Ella no siempre sabía qué hacer. Pero sentía su dolor filtrarse a través de la distancia. En cada mirada, en cada palabra, incluso en sus silencios cuando llamaba al teléfono fijo. Cada vez, yo escuchaba: "Perdón". Un perdón no por culpa, sino por impotencia.
Mi madre se debatía entre mí y su nueva familia, como un pájaro atrapado en una red. Quería protegerme, abrazarme, llevarme con ella. Pero sabía que no podía. Yo lo sentía. Especialmente cuando callaba.

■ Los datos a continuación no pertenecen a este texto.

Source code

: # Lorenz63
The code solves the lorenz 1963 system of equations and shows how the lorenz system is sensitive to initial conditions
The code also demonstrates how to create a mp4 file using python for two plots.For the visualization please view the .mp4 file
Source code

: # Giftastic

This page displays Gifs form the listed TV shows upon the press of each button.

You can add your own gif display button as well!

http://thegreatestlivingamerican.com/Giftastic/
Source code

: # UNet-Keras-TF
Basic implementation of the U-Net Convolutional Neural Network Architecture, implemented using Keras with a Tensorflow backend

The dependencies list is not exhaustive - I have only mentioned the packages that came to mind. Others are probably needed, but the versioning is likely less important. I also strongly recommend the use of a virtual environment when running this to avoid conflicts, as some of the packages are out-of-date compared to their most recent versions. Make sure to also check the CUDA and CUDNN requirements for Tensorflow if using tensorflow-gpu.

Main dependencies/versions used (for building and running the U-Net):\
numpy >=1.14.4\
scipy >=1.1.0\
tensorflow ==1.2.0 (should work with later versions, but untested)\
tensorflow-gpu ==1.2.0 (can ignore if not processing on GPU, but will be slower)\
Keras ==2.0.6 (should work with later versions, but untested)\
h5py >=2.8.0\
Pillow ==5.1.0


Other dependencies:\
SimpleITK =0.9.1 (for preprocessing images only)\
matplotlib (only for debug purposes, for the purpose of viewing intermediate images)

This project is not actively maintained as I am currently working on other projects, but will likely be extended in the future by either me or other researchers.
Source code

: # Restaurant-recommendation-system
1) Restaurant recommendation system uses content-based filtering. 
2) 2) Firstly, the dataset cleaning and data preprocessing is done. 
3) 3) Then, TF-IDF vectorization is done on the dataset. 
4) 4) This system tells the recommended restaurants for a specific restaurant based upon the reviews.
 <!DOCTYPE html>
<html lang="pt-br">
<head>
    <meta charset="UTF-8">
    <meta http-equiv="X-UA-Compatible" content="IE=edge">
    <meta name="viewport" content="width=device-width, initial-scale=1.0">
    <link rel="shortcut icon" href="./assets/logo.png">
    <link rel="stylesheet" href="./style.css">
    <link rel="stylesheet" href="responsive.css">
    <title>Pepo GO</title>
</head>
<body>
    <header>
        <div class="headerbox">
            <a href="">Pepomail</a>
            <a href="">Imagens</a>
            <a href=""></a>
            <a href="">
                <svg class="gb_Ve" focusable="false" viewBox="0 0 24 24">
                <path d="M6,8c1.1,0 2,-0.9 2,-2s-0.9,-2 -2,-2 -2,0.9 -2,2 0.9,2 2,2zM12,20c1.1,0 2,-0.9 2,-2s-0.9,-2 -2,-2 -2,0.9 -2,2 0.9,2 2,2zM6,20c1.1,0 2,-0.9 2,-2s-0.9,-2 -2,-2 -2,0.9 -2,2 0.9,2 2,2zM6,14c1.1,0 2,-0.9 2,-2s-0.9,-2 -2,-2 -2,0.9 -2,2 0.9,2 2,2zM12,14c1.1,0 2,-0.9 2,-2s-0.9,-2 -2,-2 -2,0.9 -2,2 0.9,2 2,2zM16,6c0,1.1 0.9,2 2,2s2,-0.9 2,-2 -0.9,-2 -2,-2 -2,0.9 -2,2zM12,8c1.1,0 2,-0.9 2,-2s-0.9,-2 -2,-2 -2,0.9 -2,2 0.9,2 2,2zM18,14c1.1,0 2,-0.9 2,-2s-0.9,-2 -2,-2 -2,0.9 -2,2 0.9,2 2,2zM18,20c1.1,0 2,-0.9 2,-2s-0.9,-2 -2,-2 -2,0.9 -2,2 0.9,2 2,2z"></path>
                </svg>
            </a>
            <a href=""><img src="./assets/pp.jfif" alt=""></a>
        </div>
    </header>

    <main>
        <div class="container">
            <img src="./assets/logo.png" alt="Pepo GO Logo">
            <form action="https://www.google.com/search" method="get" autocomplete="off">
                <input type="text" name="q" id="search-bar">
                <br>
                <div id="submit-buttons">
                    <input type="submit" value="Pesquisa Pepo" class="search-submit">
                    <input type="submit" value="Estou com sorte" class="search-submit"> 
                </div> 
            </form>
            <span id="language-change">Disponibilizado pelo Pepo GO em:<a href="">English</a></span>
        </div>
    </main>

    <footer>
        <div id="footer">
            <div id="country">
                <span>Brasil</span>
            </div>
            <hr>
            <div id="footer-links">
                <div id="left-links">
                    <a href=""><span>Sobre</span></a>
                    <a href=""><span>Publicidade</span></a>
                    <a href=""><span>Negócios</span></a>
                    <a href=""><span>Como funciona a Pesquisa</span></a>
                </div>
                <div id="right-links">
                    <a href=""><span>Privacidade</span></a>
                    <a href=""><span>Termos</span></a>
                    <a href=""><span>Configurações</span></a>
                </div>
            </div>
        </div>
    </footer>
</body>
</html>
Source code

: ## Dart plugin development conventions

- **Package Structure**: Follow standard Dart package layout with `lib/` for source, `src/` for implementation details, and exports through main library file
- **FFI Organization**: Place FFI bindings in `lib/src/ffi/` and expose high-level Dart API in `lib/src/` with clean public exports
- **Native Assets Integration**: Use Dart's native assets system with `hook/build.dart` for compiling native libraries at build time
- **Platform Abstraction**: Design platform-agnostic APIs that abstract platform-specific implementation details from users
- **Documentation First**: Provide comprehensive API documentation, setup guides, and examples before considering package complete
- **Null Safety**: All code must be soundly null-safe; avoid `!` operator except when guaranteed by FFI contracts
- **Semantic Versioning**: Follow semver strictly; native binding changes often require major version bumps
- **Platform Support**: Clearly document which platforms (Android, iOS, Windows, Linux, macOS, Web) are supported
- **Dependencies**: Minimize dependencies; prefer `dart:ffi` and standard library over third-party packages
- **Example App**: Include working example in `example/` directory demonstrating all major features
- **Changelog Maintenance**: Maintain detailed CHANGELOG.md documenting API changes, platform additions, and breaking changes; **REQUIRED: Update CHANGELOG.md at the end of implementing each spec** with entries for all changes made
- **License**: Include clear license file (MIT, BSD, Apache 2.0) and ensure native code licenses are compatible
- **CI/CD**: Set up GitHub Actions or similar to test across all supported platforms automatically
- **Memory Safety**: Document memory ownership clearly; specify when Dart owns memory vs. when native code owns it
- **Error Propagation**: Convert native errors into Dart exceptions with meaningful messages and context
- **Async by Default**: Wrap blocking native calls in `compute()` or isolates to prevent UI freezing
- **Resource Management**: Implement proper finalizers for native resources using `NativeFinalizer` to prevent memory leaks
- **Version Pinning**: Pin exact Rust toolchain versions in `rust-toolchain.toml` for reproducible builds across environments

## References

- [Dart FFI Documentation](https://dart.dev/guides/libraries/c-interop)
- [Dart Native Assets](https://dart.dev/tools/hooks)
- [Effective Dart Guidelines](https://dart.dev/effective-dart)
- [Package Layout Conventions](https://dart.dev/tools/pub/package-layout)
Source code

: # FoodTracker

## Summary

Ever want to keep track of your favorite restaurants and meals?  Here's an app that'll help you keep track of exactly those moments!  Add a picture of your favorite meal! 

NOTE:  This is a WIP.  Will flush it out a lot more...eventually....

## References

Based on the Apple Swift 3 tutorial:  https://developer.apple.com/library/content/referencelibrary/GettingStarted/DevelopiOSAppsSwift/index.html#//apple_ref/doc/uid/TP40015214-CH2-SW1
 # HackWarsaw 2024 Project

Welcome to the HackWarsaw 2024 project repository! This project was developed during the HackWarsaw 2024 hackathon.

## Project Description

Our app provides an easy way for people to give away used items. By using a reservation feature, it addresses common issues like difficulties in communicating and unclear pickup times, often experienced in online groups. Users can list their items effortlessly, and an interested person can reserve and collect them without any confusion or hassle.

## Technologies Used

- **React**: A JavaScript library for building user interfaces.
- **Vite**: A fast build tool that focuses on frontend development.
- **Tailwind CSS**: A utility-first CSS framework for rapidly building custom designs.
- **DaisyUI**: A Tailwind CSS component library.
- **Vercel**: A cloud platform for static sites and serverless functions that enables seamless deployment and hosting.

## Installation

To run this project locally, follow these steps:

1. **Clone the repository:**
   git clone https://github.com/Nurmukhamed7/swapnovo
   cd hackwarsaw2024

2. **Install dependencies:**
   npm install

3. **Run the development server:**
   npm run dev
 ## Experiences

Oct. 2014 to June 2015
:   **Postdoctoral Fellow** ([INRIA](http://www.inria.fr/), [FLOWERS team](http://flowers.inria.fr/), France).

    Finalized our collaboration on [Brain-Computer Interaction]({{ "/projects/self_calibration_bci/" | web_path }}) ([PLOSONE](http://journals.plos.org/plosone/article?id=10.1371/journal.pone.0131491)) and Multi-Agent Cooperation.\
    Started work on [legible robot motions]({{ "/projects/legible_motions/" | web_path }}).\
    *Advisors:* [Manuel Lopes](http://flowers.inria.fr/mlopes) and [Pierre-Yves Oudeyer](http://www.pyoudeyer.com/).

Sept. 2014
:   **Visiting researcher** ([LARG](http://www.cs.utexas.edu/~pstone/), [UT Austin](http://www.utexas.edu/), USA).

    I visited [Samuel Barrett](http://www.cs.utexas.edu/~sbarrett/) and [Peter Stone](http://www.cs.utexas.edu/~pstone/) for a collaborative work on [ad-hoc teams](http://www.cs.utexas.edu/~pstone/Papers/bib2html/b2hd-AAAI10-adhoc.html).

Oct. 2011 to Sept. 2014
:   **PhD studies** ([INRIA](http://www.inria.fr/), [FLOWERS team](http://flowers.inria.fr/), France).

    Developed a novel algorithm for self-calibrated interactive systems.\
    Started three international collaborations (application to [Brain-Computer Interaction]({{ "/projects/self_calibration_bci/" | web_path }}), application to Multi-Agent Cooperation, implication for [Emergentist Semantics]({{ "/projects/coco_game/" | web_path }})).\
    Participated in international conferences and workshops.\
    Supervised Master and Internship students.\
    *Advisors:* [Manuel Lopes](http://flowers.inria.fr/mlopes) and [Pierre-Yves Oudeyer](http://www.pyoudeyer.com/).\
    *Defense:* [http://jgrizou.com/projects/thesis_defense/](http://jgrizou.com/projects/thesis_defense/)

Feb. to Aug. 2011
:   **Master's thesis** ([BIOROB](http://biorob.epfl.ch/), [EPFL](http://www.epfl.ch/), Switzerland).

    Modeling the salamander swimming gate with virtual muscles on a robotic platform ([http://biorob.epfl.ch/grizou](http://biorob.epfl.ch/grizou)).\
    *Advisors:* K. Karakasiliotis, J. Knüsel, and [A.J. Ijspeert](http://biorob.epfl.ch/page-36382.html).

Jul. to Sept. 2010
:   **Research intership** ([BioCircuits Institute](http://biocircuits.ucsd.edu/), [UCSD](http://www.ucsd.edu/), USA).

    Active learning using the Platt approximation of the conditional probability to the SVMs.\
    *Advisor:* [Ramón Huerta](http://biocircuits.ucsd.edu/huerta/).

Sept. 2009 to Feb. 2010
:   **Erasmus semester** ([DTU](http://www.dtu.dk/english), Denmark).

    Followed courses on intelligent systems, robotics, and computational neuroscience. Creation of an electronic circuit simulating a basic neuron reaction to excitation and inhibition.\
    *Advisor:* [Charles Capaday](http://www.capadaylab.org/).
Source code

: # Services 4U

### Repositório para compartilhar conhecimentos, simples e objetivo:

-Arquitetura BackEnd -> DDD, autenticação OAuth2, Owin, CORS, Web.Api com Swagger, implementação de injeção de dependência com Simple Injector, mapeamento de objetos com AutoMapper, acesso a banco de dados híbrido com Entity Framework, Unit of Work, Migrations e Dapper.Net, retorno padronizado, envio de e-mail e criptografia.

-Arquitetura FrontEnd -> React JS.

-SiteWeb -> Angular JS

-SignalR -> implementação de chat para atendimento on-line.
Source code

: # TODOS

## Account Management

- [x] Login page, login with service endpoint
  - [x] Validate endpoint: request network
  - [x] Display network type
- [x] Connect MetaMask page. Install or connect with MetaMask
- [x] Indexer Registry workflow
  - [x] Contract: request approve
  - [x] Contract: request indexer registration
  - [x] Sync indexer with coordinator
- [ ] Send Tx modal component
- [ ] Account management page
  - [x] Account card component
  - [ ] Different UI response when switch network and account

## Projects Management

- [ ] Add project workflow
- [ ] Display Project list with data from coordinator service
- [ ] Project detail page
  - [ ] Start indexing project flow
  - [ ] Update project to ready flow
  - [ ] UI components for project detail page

Ella vivía con culpa. Y eso la devoraba. Su vida parecía un castigo. Yo entendí que era víctima de las circunstancias. Nunca la culpé por tener que elegir. Pero ella no podía perdonarse.
Y eso dolía. Porque no era su culpa. Era yo quien se sentía culpable. Por todo. Por existir. Por hacerla llorar.
La amaba tanto que mi mayor miedo era perderla. Temía que algo le pasara. Y para soportarlo, me hice una promesa: si ella moría, yo también moriría. En ese mismo instante. Porque si ella no estaba, ¿qué sentido tenía vivir?
Y luego… otra memoria me sacudió. Tenía once años. Mi madre sufría mucho sin mí. Lloraba todo el tiempo. Quería que viviera con ellos. Finalmente, mi padre accedió a llevarme de vuelta a la familia. Se mudaron a mi ciudad, a la casa de mi abuelo paterno. Y cruzar esa puerta fue entrar a otro mundo.
Mi abuelo… era la encarnación del mal. No como Kolya, caótico y brutal. No. Él era frío, calculador. No gritaba. Susurraba. Su mirada traspasaba. No golpeaba. Maldijo. Practicaba brujería. Tenía libros de magia negra, rituales, figuras extrañas. Disfrutaba del sufrimiento ajeno. Se alimentaba de él.
Cuando era niña, a veces me dejaban en su casa los fines de semana. Eran los días más oscuros de mi vida. Su casa era sombría, fría. Incluso en verano. Olía a hierbas, polvo y algo... muerto. El aire mismo parecía enfermo.
Y ahora vivíamos allí. Yo, mi madre, mi padre, mi hermano pequeño y ese hombre. Desde el primer día me atacó. Me miraba como a una enemiga. Y dijo: — Hay algo raro en ti. Irradias algo extraño. Oscuro. Arruinas la energía de esta casa. Lo siento en la piel. No es solo energía. Es una amenaza. Tienes que irte. O yo te haré desaparecer. Para siempre.
Sabía que no bromeaba. Lo sentía en mi cuerpo. No dormía. Escuchaba susurros tras la puerta. Lo oía recitar cosas ante velas y figuras oscuras. Sabía que me maldecía.
Pero no me fui. Porque mi madre estaba allí. Y no veía su maldad. Era ciega a él. Yo no podía dejarla. Era frágil, inocente. Sabía que no sobreviviría. Pero yo sí. Yo sabía resistir. Ya había vivido el infierno. Podía soportarlo. Moriría por ella si fuera necesario. Mi vida no valía nada.
Con mi padre no hablábamos. Éramos como extraños. Hasta que ocurrió algo que me rompió de nuevo… Mató a mi perro.
Rém no era solo un perro. Era como un copo de nieve en el infierno. Un cachorrito blanco, nacido en el peor momento, pero que se convirtió en todo para mí.